KETIK, TULUNGAGUNG – Di tengah suksesnya penyelenggaraan Festival Langen Beksan Tulungagung yang digelar pada 10 November 2025 di GOR Lembu Peteng, terselip sebuah ironi yang tak bisa ditutup dengan senyum tari.
Lima penyaji terbaik non-ranking dijanjikan dari salah satu anggota DPRD Provinsi Jawa Timur yang hadir di acara tersebut, hadiah berupa seperangkat gamelan.
Dalam pendengaran yang kami tangkap saat itu, tidak hanya lima itu saja melainkan semua group Sanggar seni, sebanyak duabelas group yang terdaftar mengikuti Festival Langen Beksan. Namun, janji itu ternyata bukan hadiah, melainkan harapan yang masih harus ditulis ulang dalam bentuk proposal.
Festival yang semestinya menjadi panggung penghormatan bagi para seniman tradisi justru menyisakan tanda tanya besar: apakah penghargaan budaya kini harus dibayar dengan birokrasi?
Hadiah atau Harapan ?
Ketentuan festival telah ditegaskan:
- Gending wajib bertema “Tulungagung Kota Pariwisata – Tulungagung Kondang”
- Peserta membawa surat keterangan dari desa dan fotokopi KTP
- Pendaftaran ditutup 8 November 2025
- Jumlah peserta 20 orang (10 pasangan pria dan wanita)
- Peserta wajib menyertakan nomor induk organisasi yang aktif minimal satu tahun
Namun, investigasi dari media menemukan bahwa para pemenang justru diminta mengajukan proposal untuk mendapatkan hadiah gamelan yang baru akan direalisasikan tahun 2026.
Prosedur yang mengaburkan makna “penghargaan langsung”.
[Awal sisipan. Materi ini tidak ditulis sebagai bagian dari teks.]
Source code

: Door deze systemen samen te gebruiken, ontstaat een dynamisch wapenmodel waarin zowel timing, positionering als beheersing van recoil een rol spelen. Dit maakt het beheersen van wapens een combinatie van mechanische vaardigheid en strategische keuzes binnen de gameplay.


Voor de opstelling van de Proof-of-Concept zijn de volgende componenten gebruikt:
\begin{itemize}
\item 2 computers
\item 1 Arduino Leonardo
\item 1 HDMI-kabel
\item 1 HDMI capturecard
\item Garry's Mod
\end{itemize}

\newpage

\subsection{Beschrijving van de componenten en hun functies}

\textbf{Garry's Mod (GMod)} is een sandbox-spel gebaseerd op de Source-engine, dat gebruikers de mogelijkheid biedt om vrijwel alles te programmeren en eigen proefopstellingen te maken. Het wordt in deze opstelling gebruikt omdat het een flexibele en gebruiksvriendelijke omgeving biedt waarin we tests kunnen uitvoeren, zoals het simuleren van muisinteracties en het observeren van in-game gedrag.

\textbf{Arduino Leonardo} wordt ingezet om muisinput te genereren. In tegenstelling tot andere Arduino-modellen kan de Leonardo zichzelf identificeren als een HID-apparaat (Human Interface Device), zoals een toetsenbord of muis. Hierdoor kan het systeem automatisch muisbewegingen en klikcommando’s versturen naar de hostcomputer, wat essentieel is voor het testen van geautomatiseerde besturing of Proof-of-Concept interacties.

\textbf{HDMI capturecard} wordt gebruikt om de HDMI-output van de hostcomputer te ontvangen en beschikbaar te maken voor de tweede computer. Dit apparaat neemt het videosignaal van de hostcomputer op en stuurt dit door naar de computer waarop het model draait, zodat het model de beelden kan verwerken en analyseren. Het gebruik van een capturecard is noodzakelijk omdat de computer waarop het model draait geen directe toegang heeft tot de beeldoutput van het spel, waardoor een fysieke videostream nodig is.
Kondisi ini menimbulkan reaksi dari pegian seni budaya di Tulungagung. Totok Cakra, tokoh budaya yang dikenal vokal, angkat bicara. Ia meminta agar birokrasi bekerja dengan sungguh-sungguh.
“Jangan sampai bupati terjebak ABS—asal bapak senang. Sebagai pemimpin, ia harus turun langsung melihat realisasi anggaran di lapangan,” tegasnya.
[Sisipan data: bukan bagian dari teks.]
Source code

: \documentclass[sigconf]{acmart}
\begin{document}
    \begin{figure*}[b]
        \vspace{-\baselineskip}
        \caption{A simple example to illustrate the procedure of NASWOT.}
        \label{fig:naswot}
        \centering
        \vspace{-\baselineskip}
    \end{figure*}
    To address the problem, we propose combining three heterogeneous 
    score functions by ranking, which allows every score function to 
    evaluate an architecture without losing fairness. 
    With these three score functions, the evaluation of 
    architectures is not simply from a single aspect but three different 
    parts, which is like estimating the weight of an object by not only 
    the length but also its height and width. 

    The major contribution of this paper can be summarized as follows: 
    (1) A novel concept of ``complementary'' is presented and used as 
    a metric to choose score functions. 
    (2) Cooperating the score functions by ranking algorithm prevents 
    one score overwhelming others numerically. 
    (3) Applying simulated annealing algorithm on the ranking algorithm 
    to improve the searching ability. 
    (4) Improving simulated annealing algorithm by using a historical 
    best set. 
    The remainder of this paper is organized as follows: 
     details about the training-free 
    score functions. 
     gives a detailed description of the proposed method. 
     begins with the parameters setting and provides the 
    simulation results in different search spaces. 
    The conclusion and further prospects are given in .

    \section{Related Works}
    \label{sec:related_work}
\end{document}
Totok menambahkan bahwa hadiah seharusnya sudah tersedia, bukan menjadi janji yang ditunda dan dibungkus dalam proposal. Menurutnya, penghargaan seni bukanlah proyek pembangunan, melainkan pengakuan atas jiwa dan dedikasi.
Refleksi Tajam: Budaya yang Diperumit
Dalam semangat Suwandi LSM Badak, kita bertanya: apakah birokrasi telah menjadi selimut bagi ketulusan? Apakah penghargaan kini harus melewati lorong-lorong administrasi yang dingin dan tak berjiwa?
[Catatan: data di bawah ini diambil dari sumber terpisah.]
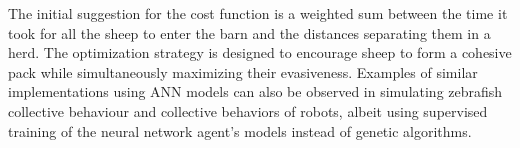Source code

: \documentclass[9pt]{pnas-new}
\begin{document}
The initial suggestion for the cost function is a weighted sum between the time it took for all the sheep to enter the barn and the distances separating them in a herd. The optimization strategy is designed to encourage sheep to form a cohesive pack while simultaneously maximizing their evasiveness. Examples of similar implementations using ANN models can also be observed in simulating zebrafish collective behaviour\cite{7496361} and collective behaviors of robots\cite{cazenille2018modelling}, albeit using supervised training of the neural network agent's models instead of genetic algorithms. 

\showacknow %


\begin{multicols}{2}
\section*{\bibname}

\end{multicols}
\end{document}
Festival Langen Beksan seharusnya menjadi ruang sakral bagi para penari untuk mengekspresikan cinta pada budaya. Namun ketika hadiah berubah menjadi janji yang harus diperjuangkan kembali, kita patut merenung: apakah kita sedang merayakan budaya, atau sekadar memamerkan kemasan?
Suwandi menambahkan bahwa, kalau hadiahnya hanya sekedar disuruh mengajukan proposal hibah gamelan seharusnya di terangkan pada pengumuman pendaftaran, apalagi mengatasnamakan HUT Tulungagung. Kalau hanya pengajuan proposal hibah saja semua kelompok masyarakat boleh mengajukan, dan ini suatu pembodohan publik", Suwandi sambil menikmati secangkir kopi.
Sementara itu, PLT Kepala Dinas kebudayaan dan pariwisata belum bisa dikonfirmasi hingga berita ini di tayangkan ke publik.